[Info-vax] New VSI Roadmap (yipee!)
William Pechter
pechter at S20.pechter.dyndns.org
Thu Mar 5 15:51:41 EST 2015
In article <mcv3j3$8vs$1 at dont-email.me>,
Simon Clubley <clubley at remove_me.eisner.decus.org-Earth.UFP> wrote:
>On 2015-02-28, Stephen Hoffman <seaohveh at hoffmanlabs.invalid> wrote:
>> On 2015-02-28 15:57:39 +0000, Kerry Main said:
>>
>>> Now, if there had not been such a significant increase in the OS
>>> instances, the monthly security patches might have been more
>>> manageable, but the culture of 1 or 2 bus apps per OS instance that
>>> was established in the distributed days of commodity OS's (and
>>> significantly boosted by the likes of VMware) has resulted in the
>>> OPS groups throwing up their hands and have adopted
>>> patch-n-pray.
>>
>> Not having patches and not having updates concerns me as much ? if not
>> more ? than having patches to apply.
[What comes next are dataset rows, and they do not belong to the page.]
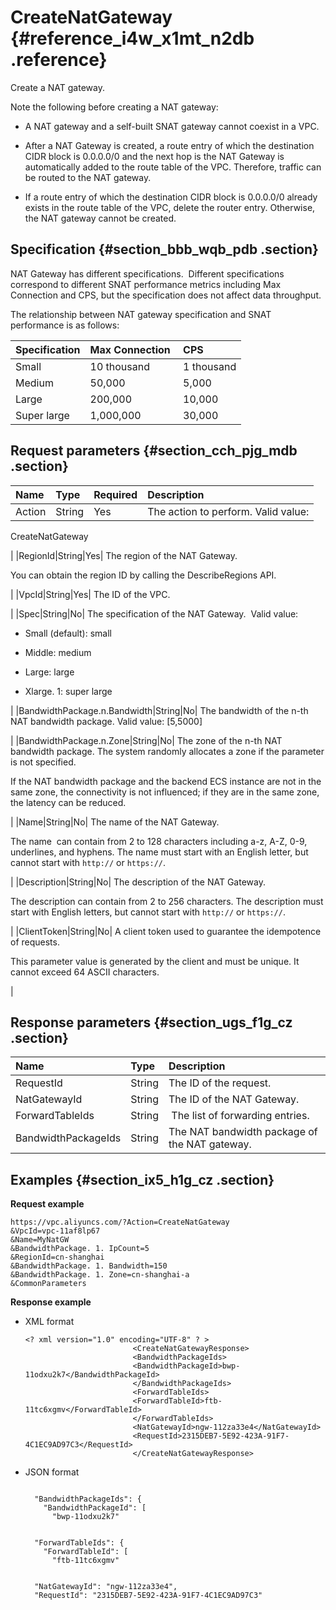 # CreateNatGateway {#reference_i4w_x1mt_n2db .reference}

Create a NAT gateway.

Note the following before creating a NAT gateway:

-   A NAT gateway and a self-built SNAT gateway cannot coexist in a VPC.

-   After a NAT Gateway is created, a route entry of which the destination CIDR block is 0.0.0.0/0 and the next hop is the NAT Gateway is automatically added to the route table of the VPC. Therefore, traffic can be routed to the NAT gateway.

-   If a route entry of which the destination CIDR block is 0.0.0.0/0 already exists in the route table of the VPC, delete the router entry. Otherwise, the NAT gateway cannot be created.


## Specification {#section_bbb_wqb_pdb .section}

NAT Gateway has different specifications.  Different specifications correspond to different SNAT performance metrics including Max Connection and CPS, but the specification does not affect data throughput.

The relationship between NAT gateway specification and SNAT performance is as follows:

|Specification|Max Connection |CPS|
|:------------|:--------------|:--|
|Small|10 thousand|1 thousand|
|Medium|50,000|5,000|
|Large|200,000|10,000|
|Super large|1,000,000|30,000|

## Request parameters {#section_cch_pjg_mdb .section}

|Name|Type|Required|Description|
|:---|:---|:-------|:----------|
|Action|String|Yes| The action to perform. Valid value:

 CreateNatGateway

 |
|RegionId|String|Yes| The region of the NAT Gateway.

 You can obtain the region ID by calling the DescribeRegions API.

 |
|VpcId|String|Yes| The ID of the VPC.

 |
|Spec|String|No| The specification of the NAT Gateway.  Valid value:

-   Small \(default\): small

-   Middle: medium

-   Large: large

-   Xlarge. 1: super large


 |
|BandwidthPackage.n.Bandwidth|String|No| The bandwidth of the n-th NAT bandwidth package. Valid value: \[5,5000\]

 |
|BandwidthPackage.n.Zone|String|No| The zone of the n-th NAT bandwidth package. The system randomly allocates a zone if the parameter is not specified.

 If the NAT bandwidth package and the backend ECS instance are not in the same zone, the connectivity is not influenced; if they are in the same zone, the latency can be reduced.

 |
|Name|String|No| The name of the NAT Gateway.

 The name  can contain from 2 to 128 characters including a-z, A-Z, 0-9, underlines, and hyphens. The name must start with an English letter, but cannot start with `http://` or `https://`.

 |
|Description|String|No| The description of the NAT Gateway.

 The description can contain from 2 to 256 characters. The description must start with English letters, but cannot start with `http://` or `https://`.

 |
|ClientToken|String|No| A client token used to guarantee the idempotence of requests.

 This parameter value is generated by the client and must be unique. It cannot exceed 64 ASCII characters.

 |

## Response parameters {#section_ugs_f1g_cz .section}

|Name|Type|Description|
|:---|:---|:----------|
|RequestId|String|The ID of the request.|
|NatGatewayId|String|The ID of the NAT Gateway.|
|ForwardTableIds|String| The list of forwarding entries.|
|BandwidthPackageIds|String|The NAT bandwidth package of the NAT gateway.|

## Examples {#section_ix5_h1g_cz .section}

**Request example**

``` {#createVPCpub}
https://vpc.aliyuncs.com/?Action=CreateNatGateway
&VpcId=vpc-11af8lp67
&Name=MyNatGW
&BandwidthPackage. 1. IpCount=5
&RegionId=cn-shanghai
&BandwidthPackage. 1. Bandwidth=150
&BandwidthPackage. 1. Zone=cn-shanghai-a
&CommonParameters
```

**Response example**

-   XML format

    ```
    <? xml version="1.0" encoding="UTF-8" ? >
                            <CreateNatGatewayResponse>
                            <BandwidthPackageIds>
                            <BandwidthPackageId>bwp-11odxu2k7</BandwidthPackageId>
                            </BandwidthPackageIds>
                            <ForwardTableIds>
                            <ForwardTableId>ftb-11tc6xgmv</ForwardTableId>
                            </ForwardTableIds>
                            <NatGatewayId>ngw-112za33e4</NatGatewayId>
                            <RequestId>2315DEB7-5E92-423A-91F7-4C1EC9AD97C3</RequestId>
                            </CreateNatGatewayResponse>
    ```

-   JSON format

    ```
    
      "BandwidthPackageIds": {
        "BandwidthPackageId": [
          "bwp-11odxu2k7"
        
      
      "ForwardTableIds": {
        "ForwardTableId": [
          "ftb-11tc6xgmv"
        
      
      "NatGatewayId": "ngw-112za33e4",
      "RequestId": "2315DEB7-5E92-423A-91F7-4C1EC9AD97C3"
    
    ```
VMS just is not that secure.
>
>Congratulations Hoff, you got it in one.
>
>About a year or two ago when Kerry was in full flow about his 10-40
>patches a month, I did an analysis of the RHEL patches for a month
>(and posted the results to comp.os.vms).
>
>What I found was that for many of the patches, they either covered
>application level software issues which should have been investigated
>for VMS as well (PHP, Java, etc) or involved functionality which
>simply doesn't exist on VMS.
>
>For that month's worth of data, the number of core Linux issues with
>comparable VMS core functionality were _way_ under that 10-40 patches
>per month number Kerry likes to use.
>
>Simon.
>
>--
>Simon Clubley, clubley at remove_me.eisner.decus.org-Earth.UFP
>Microsoft: Bringing you 1980s technology to a 21st century world
The problem is if there's a security problem with sendmail (an MTA) or
mutt (a mail reader) or with GCC's linker temp files or a problem with
a video driver for X11 they all get posted by RedHat.
Sendmail should not be running on an internet e-commerce or web server.
Mutt is only an issue if you're running it on that box and will not
open any sockets without user invoking it. So it shouldn't be on
installed on the box. GCC shouldn't be on any internet or web server --
it is there for development. X11 shouldn't be running on the server unless
the sysadmin is using it for a specific function.
Yup... I sometimes ran it with Wireshark instead of tcpdump because it was
easier.
None of these are real operating system security holes that can be remotely
exploited if these boxes were configured and admin'd correctly.
The fact that internet lists of bugs shows 100 security holes on an OS doesn't
do much for me if none of them are loaded on my box and none are remotely
exploitable.
Many things in standard RedHat and CentOS or Ubuntu are things that should
be removed in commercial production use before the box contacts an external
or internal user (except for IT staff).
Bill
--
--
Digital had it then. Don't you wish you could buy it now!